New traceability requirements under the Food Safety Modernization Act (FSMA) and the Drug Supply Chain Security Act (DSCSA) have caused major retailers to implement increasing levels of automation in their logistics systems. This allows them to capture more data and better comply with these traceability requirements and, in turn, demands the application of more labels and more machine reader-friendly labels from vendors.

It is important to note that the regulations themselves are new and the methodologies for compliance are not yet standardized. Traceability is required, but its extent and implementation are still being determined. The result of this uncertainty is that labels are used more widely and more visibly, and automated label printing and application is certainly going to play a large role in the future. 

Product manufacturers would do well to implement an automated label printing and application solution before these trends become industry standards. Waiting to do so could lead to a situation where any small mistake could become tremendously costly. 

The Challenges of Automated Label Printing and Application

While printing and applying a label manually is a very simple task yet time-consuming task, automating the process requires expertise and careful considerations. Replicating the dexterity of the human hand with a mechanical process is an engineering challenge, and doing so at the speed of a modern production line is an even greater challenge.

Production lines that have procured off-the-shelf automated label printing equipment have been known to experience:

  • Crooked placement: In the modern, automated supply chain, labels that are placed crookedly may not be read by label scanners. This leaves inventory unlabeled in automated supply systems, potentially out of compliance with retailer’s standards, and with orders potentially unfulfilled.
  • Adherence failures: Labels can fail to adhere to a surface for multiple reasons.
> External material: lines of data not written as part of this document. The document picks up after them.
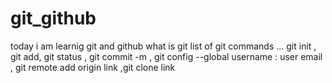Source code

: # git_github
today  i am learnig git and github
what is git
list of git commands ... git init , git add, git status , git commit -m , git config --global username : user email , git remote add origin link ,git clone link 

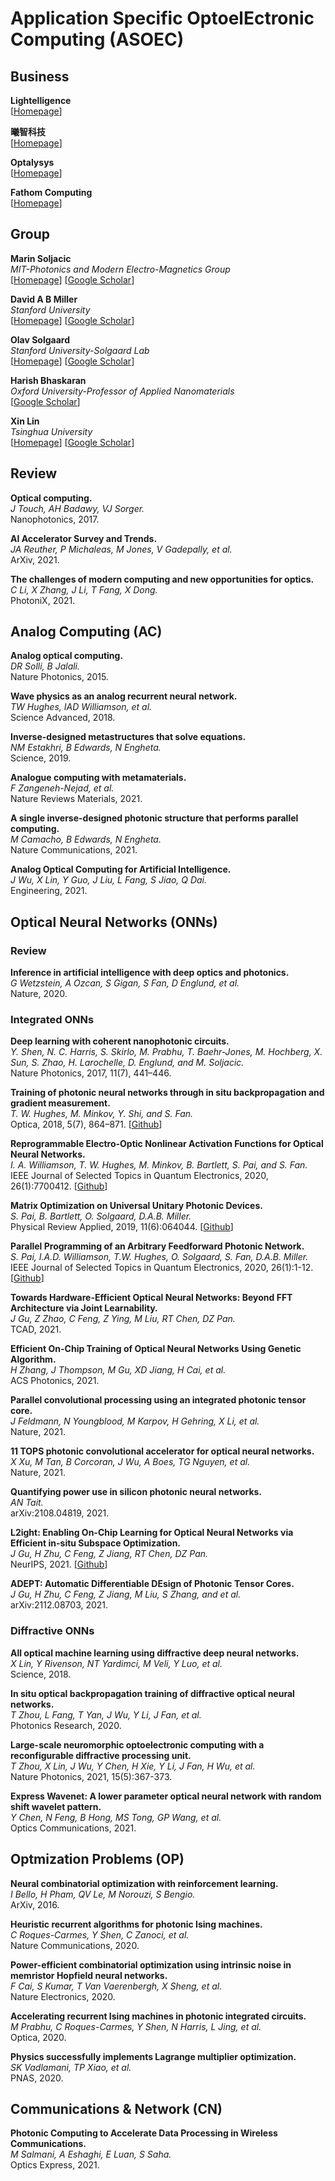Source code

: # Application Specific OptoelEctronic Computing (ASOEC)

## Business

**Lightelligence**<br>
[[Homepage](https://www.lightelligence.ai/)]

**曦智科技**<br>
[[Homepage](https://www.lightelligence.co/)]

**Optalysys**<br>
[[Homepage](https://optalysys.com/)]

**Fathom Computing**<br>
[[Homepage](https://fathomradiant.com/)]

## Group

**Marin Soljacic**<br>
*MIT-Photonics and Modern Electro-Magnetics Group*<br>
[[Homepage](https://www.rle.mit.edu/marin/)]
[[Google Scholar](https://scholar.google.co.jp/citations?user=jpqAJIMAAAAJ&hl=en&oi=ao)]

**David A B Miller**<br>
*Stanford University*<br>
[[Homepage](https://ee.stanford.edu/~dabm/)]
[[Google Scholar](https://scholar.google.co.jp/citations?user=mF_qs5sAAAAJ&hl=en&oi=ao)]

**Olav Solgaard**<br>
*Stanford University-Solgaard Lab*<br>
[[Homepage](https://solgaardlab.stanford.edu/)]
[[Google Scholar](https://scholar.google.co.jp/citations?user=KW4vFygAAAAJ&hl=en&oi=ao)]

**Harish Bhaskaran**<br>
*Oxford University-Professor of Applied Nanomaterials*<br>
[[Google Scholar](https://xueshu.lanfanshu.cn/citations?user=jwZZEfMAAAAJ&hl=zh-CN&oi=ao)]

**Xin Lin**<br>
*Tsinghua University*<br>
[[Homepage](https://www.photoniccomputing.org/)]
[[Google Scholar](https://xueshu.lanfanshu.cn/citations?hl=zh-CN&user=Z9hIhiEAAAAJ)]

## Review

**Optical computing.**<br>
*J Touch, AH Badawy, VJ Sorger.*<br>
Nanophotonics, 2017.

**AI Accelerator Survey and Trends.**<br>
*JA Reuther, P Michaleas, M Jones, V Gadepally, et al.*<br>
ArXiv, 2021.

**The challenges of modern computing and new opportunities for optics.**<br>
*C Li, X Zhang, J Li, T Fang, X Dong.*<br>
PhotoniX, 2021.

## Analog Computing (AC)

**Analog optical computing.**<br>
*DR Solli, B Jalali.*<br>
Nature Photonics, 2015.

**Wave physics as an analog recurrent neural network.**<br>
*TW Hughes, IAD Williamson, et al.*<br>
Science Advanced, 2018.

**Inverse-designed metastructures that solve equations.**<br>
*NM Estakhri, B Edwards, N Engheta.*<br>
Science, 2019.

**Analogue computing with metamaterials.**<br>
*F Zangeneh-Nejad, et al.*<br>
Nature Reviews Materials, 2021.

**A single inverse-designed photonic structure that performs parallel computing.**<br>
*M Camacho, B Edwards, N Engheta.*<br>
Nature Communications, 2021.

**Analog Optical Computing for Artificial Intelligence.**<br>
*J Wu, X Lin, Y Guo, J Liu, L Fang, S Jiao, Q Dai.*<br>
Engineering, 2021.

## Optical Neural Networks (ONNs)

### Review

**Inference in artificial intelligence with deep optics and photonics.**<br>
*G Wetzstein, A Ozcan, S Gigan, S Fan, D Englund, et al.*<br>
Nature, 2020.

### Integrated ONNs

**Deep learning with coherent nanophotonic circuits.**<br>
*Y. Shen, N. C. Harris, S. Skirlo, M. Prabhu, T. Baehr-Jones, M. Hochberg, X. Sun, S. Zhao, H. Larochelle, D. Englund, and M. Soljacic.*<br>
Nature Photonics, 2017, 11(7), 441–446.

**Training of photonic neural networks through in situ backpropagation and gradient measurement.**<br>
*T. W. Hughes, M. Minkov, Y. Shi, and S. Fan.*<br>
Optica, 2018, 5(7), 864–871.
[[Github](https://github.com/fancompute/neuroptica)]

**Reprogrammable Electro-Optic Nonlinear Activation Functions for Optical Neural Networks.**<br>
*I. A. Williamson, T. W. Hughes, M. Minkov, B. Bartlett, S. Pai, and S. Fan.*<br>
IEEE Journal of Selected Topics in Quantum Electronics, 2020, 26(1):7700412.
[[Github](https://github.com/fancompute/neuroptica)]

**Matrix Optimization on Universal Unitary Photonic Devices.**<br>
*S. Pai, B. Bartlett, O. Solgaard, D.A.B. Miller.*<br>
Physical Review Applied, 2019, 11(6):064044.
[[Github](https://github.com/solgaardlab/neurophox)]

**Parallel Programming of an Arbitrary Feedforward Photonic Network.**<br>
*S. Pai, I.A.D. Williamson, T.W. Hughes, O. Solgaard, S. Fan, D.A.B. Miller.*<br>
IEEE Journal of Selected Topics in Quantum Electronics, 2020, 26(1):1-12.
[[Github](https://github.com/solgaardlab/neurophox)]

**Towards Hardware-Efficient Optical Neural Networks: Beyond FFT Architecture via Joint Learnability.**<br>
*J Gu, Z Zhao, C Feng, Z Ying, M Liu, RT Chen, DZ Pan.*<br>
TCAD, 2021.

**Efficient On-Chip Training of Optical Neural Networks Using Genetic Algorithm.**<br>
*H Zhang, J Thompson, M Gu, XD Jiang, H Cai, et al.*<br>
ACS Photonics, 2021.

**Parallel convolutional processing using an integrated photonic tensor core.**<br>
*J Feldmann, N Youngblood, M Karpov, H Gehring, X Li, et al.*<br>
Nature, 2021.

**11 TOPS photonic convolutional accelerator for optical neural networks.**<br>
*X Xu, M Tan, B Corcoran, J Wu, A Boes, TG Nguyen, et al.*<br>
Nature, 2021.

**Quantifying power use in silicon photonic neural networks.**<br>
*AN Tait.*<br>
arXiv:2108.04819, 2021.

**L2ight: Enabling On-Chip Learning for Optical Neural Networks via Efficient in-situ Subspace Optimization.**<br>
*J Gu, H Zhu, C Feng, Z Jiang, RT Chen, DZ Pan.*<br>
NeurIPS, 2021. 
[[Github](https://github.com/JeremieMelo/L2ight)]

**ADEPT: Automatic Differentiable DEsign of Photonic Tensor Cores.**<br>
*J Gu, H Zhu, C Feng, Z Jiang, M Liu, S Zhang, and et al.*<br>
arXiv:2112.08703, 2021.

### Diffractive ONNs

**All optical machine learning using diffractive deep neural networks.**<br>
*X Lin, Y Rivenson, NT Yardimci, M Veli, Y Luo, et al.*<br>
Science, 2018.

**In situ optical backpropagation training of diffractive optical neural networks.**<br>
*T Zhou, L Fang, T Yan, J Wu, Y Li, J Fan, et al.*<br>
Photonics Research, 2020.

**Large-scale neuromorphic optoelectronic computing with a reconfigurable diffractive processing unit.**<br>
*T Zhou, X Lin, J Wu, Y Chen, H Xie, Y Li, J Fan, H Wu, et al.*<br>
Nature Photonics, 2021, 15(5):367-373.

**Express Wavenet: A lower parameter optical neural network with random shift wavelet pattern.**<br>
*Y Chen, N Feng, B Hong, MS Tong, GP Wang, et al.*<br>
Optics Communications, 2021.

## Optmization Problems (OP)

**Neural combinatorial optimization with reinforcement learning.**<br>
*I Bello, H Pham, QV Le, M Norouzi, S Bengio.*<br>
ArXiv, 2016.

**Heuristic recurrent algorithms for photonic Ising machines.**<br>
*C Roques-Carmes, Y Shen, C Zanoci, et al.*<br>
Nature Communications, 2020.

**Power-efficient combinatorial optimization using intrinsic noise in memristor Hopfield neural networks.**<br>
*F Cai, S Kumar, T Van Vaerenbergh, X Sheng, et al.*<br>
Nature Electronics, 2020.

**Accelerating recurrent Ising machines in photonic integrated circuits.**<br>
*M Prabhu, C Roques-Carmes, Y Shen, N Harris, L Jing, et al.*<br>
Optica, 2020.

**Physics successfully implements Lagrange multiplier optimization.**<br>
*SK Vadlamani, TP Xiao, et al.*<br>
PNAS, 2020.

## Communications & Network (CN)

**Photonic Computing to Accelerate Data Processing in Wireless Communications.**<br>
*M Salmani, A Eshaghi, E Luan, S Saha.*<br>
Optics Express, 2021.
For example, the applicator may be out of alignment and miss the mark, leaving the label to fall to the floor where it becomes a slipping hazard. Additionally, the label may have the wrong glue for the surface it is intended for. Both of these leave a box unmarked and needing to be manually relabeled before shipment.
  • Label jams: Automated label printers have tight tolerances, and a failure to adequately peel one label from the backing ribbon, or discharge it from the applicator, can block the path of the following labels, leading to a jam. A problem like this can shut down the whole production line. 
  • Ribbon tears: Labels are moved through the automated systems via a backing ribbon rolled between tensioners. If the tension is improperly set, or a jam occurs, the ribbon can tear. This can leave inventory unmarked and require a great deal of effort to manually mark all unlabeled inventory before it ships.

After seeing these various issues, you might find yourself longing for the simplicity of manual labeling. However, we know that this slow method is not feasible for the majority of production lines. Instead, you would be better served by an intelligent automated label printing and application solution backed by industry experts who can optimize it for your specific needs. 
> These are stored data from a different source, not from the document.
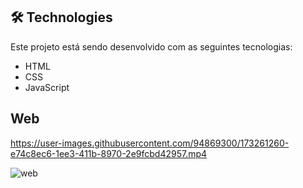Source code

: ## 🛠 Technologies

Este projeto está sendo desenvolvido com as seguintes tecnologias:

- HTML
- CSS
- JavaScript

## Web



https://user-images.githubusercontent.com/94869300/173261260-e74c8ec6-1ee3-411b-8970-2e9fcbd42957.mp4








![web](https://user-images.githubusercontent.com/94869300/173260329-c1e472a4-901c-4d40-816f-ee597c7f87ef.jpg)






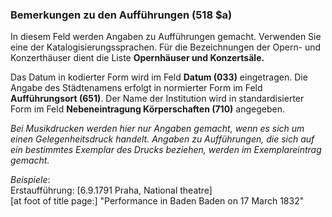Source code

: ### Bemerkungen zu den Aufführungen (518 $a)

In diesem Feld werden Angaben zu Aufführungen gemacht. Verwenden Sie eine der Katalogisierungssprachen. Für die Bezeichnungen der Opern- und Konzerthäuser dient die Liste **Opernhäuser und Konzertsäle.**

Das Datum in kodierter Form wird im Feld **Datum (033)** eingetragen. Die Angabe des Städtenamens erfolgt in normierter Form im Feld **Aufführungsort (651)**. Der Name der Institution wird in standardisierter Form im Feld **Nebeneintragung Körperschaften (710)** angegeben. 

_Bei Musikdrucken werden hier nur Angaben gemacht, wenn es sich um einen Gelegenheitsdruck handelt. Angaben zu Aufführungen, die sich auf ein bestimmtes Exemplar des Drucks beziehen, werden im Exemplareintrag gemacht._

_Beispiele_:  
Erstaufführung: [6.9.1791 Praha, National theatre]  
[at foot of title page:] "Performance in Baden Baden on 17 March 1832"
Evolabel® is an automated label printing and application solution that fits the needs of the modern automated supply chain. It is a compact, modular system capable of printing and applying labels to three sides of cartons and pallets in fixed locations that are friendly to warehouse automation. It is also a robust and easy to use system with built-in controls to adjust label design, barcodes, and the content of these labels as needed directly from the printer itself. Most critically, though, is that it comes backed by the decades of experience of InkJet, Inc. for installation, setup, and long term support enabling problem-free automated label printing and application on your production line.